EXERCISE REQUIREMENTS: Replicate the data exactly, every line included.

SOURCE DATA:
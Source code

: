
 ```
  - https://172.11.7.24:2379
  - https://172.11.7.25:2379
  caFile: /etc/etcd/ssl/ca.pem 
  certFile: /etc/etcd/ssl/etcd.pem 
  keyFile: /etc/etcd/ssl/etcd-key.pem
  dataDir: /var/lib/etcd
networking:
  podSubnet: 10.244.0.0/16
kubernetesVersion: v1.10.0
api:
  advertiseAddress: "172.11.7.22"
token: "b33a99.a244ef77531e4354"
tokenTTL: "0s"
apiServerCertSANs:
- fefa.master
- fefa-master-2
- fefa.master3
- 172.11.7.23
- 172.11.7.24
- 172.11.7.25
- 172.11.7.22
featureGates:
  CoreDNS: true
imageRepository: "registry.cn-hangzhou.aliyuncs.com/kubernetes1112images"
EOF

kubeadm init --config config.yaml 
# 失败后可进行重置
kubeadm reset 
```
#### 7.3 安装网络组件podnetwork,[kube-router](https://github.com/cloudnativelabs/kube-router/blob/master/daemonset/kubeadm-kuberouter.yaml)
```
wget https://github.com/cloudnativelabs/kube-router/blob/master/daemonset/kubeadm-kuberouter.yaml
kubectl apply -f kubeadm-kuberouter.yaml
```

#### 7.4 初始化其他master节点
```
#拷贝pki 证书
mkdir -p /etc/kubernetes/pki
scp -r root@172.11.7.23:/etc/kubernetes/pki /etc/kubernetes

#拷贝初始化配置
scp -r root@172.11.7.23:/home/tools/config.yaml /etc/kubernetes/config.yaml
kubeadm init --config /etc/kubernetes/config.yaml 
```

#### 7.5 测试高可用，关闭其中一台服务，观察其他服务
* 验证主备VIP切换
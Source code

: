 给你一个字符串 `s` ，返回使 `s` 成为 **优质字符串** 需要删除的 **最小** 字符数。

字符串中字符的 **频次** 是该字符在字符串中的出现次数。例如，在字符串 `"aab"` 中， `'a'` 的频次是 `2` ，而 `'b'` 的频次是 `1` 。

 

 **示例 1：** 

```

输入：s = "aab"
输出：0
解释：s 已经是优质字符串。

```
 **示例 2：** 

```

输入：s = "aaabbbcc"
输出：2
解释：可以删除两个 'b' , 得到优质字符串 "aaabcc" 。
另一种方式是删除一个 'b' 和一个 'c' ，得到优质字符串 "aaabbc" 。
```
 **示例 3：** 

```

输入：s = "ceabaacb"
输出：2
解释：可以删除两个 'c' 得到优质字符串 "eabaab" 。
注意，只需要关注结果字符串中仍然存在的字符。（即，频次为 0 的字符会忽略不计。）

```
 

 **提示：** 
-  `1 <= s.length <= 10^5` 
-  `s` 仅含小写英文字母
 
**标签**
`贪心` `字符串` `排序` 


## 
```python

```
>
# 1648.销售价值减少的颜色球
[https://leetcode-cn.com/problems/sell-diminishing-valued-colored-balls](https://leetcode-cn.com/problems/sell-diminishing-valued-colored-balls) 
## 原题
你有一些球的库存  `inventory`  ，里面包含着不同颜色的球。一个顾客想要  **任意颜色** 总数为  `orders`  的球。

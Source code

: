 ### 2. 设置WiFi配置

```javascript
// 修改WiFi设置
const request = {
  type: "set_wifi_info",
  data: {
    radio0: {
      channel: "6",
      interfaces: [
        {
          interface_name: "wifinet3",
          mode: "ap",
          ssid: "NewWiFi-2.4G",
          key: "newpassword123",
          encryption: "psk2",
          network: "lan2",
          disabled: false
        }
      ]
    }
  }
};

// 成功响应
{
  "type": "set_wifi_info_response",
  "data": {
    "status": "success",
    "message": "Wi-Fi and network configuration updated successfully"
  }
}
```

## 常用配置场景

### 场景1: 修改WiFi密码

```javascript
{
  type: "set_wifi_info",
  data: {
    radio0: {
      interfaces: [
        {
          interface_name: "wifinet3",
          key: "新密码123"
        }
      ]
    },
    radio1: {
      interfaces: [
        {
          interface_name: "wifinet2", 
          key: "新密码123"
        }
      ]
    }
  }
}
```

OUTPUT BELOW:
Source code

:
 ```
  - https://172.11.7.24:2379
  - https://172.11.7.25:2379
  caFile: /etc/etcd/ssl/ca.pem 
  certFile: /etc/etcd/ssl/etcd.pem 
  keyFile: /etc/etcd/ssl/etcd-key.pem
  dataDir: /var/lib/etcd
networking:
  podSubnet: 10.244.0.0/16
kubernetesVersion: v1.10.0
api:
  advertiseAddress: "172.11.7.22"
token: "b33a99.a244ef77531e4354"
tokenTTL: "0s"
apiServerCertSANs:
- fefa.master
- fefa-master-2
- fefa.master3
- 172.11.7.23
- 172.11.7.24
- 172.11.7.25
- 172.11.7.22
featureGates:
  CoreDNS: true
imageRepository: "registry.cn-hangzhou.aliyuncs.com/kubernetes1112images"
EOF

kubeadm init --config config.yaml 
# 失败后可进行重置
kubeadm reset 
```
#### 7.3 安装网络组件podnetwork,[kube-router](https://github.com/cloudnativelabs/kube-router/blob/master/daemonset/kubeadm-kuberouter.yaml)
```
wget https://github.com/cloudnativelabs/kube-router/blob/master/daemonset/kubeadm-kuberouter.yaml
kubectl apply -f kubeadm-kuberouter.yaml
```

#### 7.4 初始化其他master节点
```
#拷贝pki 证书
mkdir -p /etc/kubernetes/pki
scp -r root@172.11.7.23:/etc/kubernetes/pki /etc/kubernetes

#拷贝初始化配置
scp -r root@172.11.7.23:/home/tools/config.yaml /etc/kubernetes/config.yaml
kubeadm init --config /etc/kubernetes/config.yaml 
```

#### 7.5 测试高可用，关闭其中一台服务，观察其他服务
* 验证主备VIP切换
Source code

: 给你一个字符串 `s` ，返回使 `s` 成为 **优质字符串** 需要删除的 **最小** 字符数。

字符串中字符的 **频次** 是该字符在字符串中的出现次数。例如，在字符串 `"aab"` 中， `'a'` 的频次是 `2` ，而 `'b'` 的频次是 `1` 。

 

 **示例 1：** 

```

输入：s = "aab"
输出：0
解释：s 已经是优质字符串。

```
 **示例 2：** 

```

输入：s = "aaabbbcc"
输出：2
解释：可以删除两个 'b' , 得到优质字符串 "aaabcc" 。
另一种方式是删除一个 'b' 和一个 'c' ，得到优质字符串 "aaabbc" 。
```
 **示例 3：** 

```

输入：s = "ceabaacb"
输出：2
解释：可以删除两个 'c' 得到优质字符串 "eabaab" 。
注意，只需要关注结果字符串中仍然存在的字符。（即，频次为 0 的字符会忽略不计。）

```
 

 **提示：** 
-  `1 <= s.length <= 10^5` 
-  `s` 仅含小写英文字母
 
**标签**
`贪心` `字符串` `排序` 


## 
```python

```
>
# 1648.销售价值减少的颜色球
[https://leetcode-cn.com/problems/sell-diminishing-valued-colored-balls](https://leetcode-cn.com/problems/sell-diminishing-valued-colored-balls) 
## 原题
你有一些球的库存  `inventory`  ，里面包含着不同颜色的球。一个顾客想要  **任意颜色** 总数为  `orders`  的球。

Source code

: ### 2. 设置WiFi配置

```javascript
// 修改WiFi设置
const request = {
  type: "set_wifi_info",
  data: {
    radio0: {
      channel: "6",
      interfaces: [
        {
          interface_name: "wifinet3",
          mode: "ap",
          ssid: "NewWiFi-2.4G",
          key: "newpassword123",
          encryption: "psk2",
          network: "lan2",
          disabled: false
        }
      ]
    }
  }
};

// 成功响应
{
  "type": "set_wifi_info_response",
  "data": {
    "status": "success",
    "message": "Wi-Fi and network configuration updated successfully"
  }
}
```

## 常用配置场景

### 场景1: 修改WiFi密码

```javascript
{
  type: "set_wifi_info",
  data: {
    radio0: {
      interfaces: [
        {
          interface_name: "wifinet3",
          key: "新密码123"
        }
      ]
    },
    radio1: {
      interfaces: [
        {
          interface_name: "wifinet2", 
          key: "新密码123"
        }
      ]
    }
  }
}
```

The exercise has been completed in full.